Assignment: Should the word "usuários" occur in a line of the records, copy that line.

Records to use:
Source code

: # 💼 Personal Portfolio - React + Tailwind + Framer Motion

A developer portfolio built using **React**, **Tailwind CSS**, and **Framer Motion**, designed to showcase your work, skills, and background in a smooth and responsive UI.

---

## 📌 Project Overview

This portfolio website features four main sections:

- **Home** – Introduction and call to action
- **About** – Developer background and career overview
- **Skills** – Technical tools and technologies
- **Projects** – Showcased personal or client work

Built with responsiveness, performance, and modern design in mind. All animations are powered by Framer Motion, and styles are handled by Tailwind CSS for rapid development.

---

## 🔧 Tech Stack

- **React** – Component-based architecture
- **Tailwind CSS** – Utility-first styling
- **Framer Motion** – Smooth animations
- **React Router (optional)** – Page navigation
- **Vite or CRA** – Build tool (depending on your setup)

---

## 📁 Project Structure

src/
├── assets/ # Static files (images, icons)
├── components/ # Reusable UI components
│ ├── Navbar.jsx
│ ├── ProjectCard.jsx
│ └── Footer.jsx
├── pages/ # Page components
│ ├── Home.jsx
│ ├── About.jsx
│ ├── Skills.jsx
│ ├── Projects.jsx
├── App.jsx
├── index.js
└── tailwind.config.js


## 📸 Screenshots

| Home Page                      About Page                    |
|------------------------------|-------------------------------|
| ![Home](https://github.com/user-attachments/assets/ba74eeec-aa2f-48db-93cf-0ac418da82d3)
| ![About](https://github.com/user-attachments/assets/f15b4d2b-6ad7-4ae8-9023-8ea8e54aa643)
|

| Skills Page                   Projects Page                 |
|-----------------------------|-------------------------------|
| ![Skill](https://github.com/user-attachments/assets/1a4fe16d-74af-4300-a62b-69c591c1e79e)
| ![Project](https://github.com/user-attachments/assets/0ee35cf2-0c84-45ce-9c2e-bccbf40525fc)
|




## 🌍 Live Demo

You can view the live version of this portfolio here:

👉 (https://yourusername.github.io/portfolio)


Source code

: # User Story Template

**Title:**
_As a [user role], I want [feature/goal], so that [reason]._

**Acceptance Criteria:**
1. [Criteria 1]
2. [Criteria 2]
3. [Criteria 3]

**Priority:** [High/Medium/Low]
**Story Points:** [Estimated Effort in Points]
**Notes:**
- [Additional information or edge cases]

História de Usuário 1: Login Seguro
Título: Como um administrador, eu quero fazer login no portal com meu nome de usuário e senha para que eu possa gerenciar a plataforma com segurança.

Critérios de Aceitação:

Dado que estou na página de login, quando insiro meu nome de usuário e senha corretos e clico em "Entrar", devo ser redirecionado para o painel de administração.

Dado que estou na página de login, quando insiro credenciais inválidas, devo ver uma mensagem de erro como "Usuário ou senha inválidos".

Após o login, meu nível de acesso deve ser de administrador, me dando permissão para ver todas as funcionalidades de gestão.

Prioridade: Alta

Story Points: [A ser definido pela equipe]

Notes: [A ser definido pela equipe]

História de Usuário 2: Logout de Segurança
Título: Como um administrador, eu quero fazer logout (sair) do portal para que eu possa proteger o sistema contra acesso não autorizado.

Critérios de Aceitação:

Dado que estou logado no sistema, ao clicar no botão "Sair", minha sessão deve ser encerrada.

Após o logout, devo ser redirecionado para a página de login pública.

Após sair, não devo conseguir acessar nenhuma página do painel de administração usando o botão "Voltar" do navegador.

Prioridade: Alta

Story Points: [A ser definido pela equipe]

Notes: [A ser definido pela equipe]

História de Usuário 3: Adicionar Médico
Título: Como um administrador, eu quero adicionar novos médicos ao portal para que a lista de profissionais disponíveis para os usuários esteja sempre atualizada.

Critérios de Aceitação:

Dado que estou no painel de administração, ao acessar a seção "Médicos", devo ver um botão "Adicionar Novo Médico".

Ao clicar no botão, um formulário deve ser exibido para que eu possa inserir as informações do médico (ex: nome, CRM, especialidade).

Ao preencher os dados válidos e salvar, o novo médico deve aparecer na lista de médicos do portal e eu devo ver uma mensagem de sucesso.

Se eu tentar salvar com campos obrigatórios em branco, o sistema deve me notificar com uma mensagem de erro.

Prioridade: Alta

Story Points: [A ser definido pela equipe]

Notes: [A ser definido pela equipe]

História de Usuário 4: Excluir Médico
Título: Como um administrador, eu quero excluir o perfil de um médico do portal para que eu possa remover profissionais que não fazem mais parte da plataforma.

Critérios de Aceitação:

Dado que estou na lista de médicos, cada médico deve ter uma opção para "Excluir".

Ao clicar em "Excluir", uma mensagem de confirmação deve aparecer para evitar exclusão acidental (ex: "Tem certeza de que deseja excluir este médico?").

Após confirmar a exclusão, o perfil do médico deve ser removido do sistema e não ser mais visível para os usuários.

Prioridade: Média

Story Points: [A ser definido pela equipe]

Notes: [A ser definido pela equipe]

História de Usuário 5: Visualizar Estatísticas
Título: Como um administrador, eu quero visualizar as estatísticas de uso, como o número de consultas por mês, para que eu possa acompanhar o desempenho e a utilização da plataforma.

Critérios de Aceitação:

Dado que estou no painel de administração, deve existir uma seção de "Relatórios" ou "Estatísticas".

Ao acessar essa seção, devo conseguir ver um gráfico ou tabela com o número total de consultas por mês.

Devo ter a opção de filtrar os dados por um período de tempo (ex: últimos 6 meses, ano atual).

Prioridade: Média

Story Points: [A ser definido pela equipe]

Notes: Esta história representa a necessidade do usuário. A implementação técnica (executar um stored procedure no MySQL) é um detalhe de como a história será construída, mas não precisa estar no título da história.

Solution:
Título: Como um administrador, eu quero adicionar novos médicos ao portal para que a lista de profissionais disponíveis para os usuários esteja sempre atualizada.
Após confirmar a exclusão, o perfil do médico deve ser removido do sistema e não ser mais visível para os usuários.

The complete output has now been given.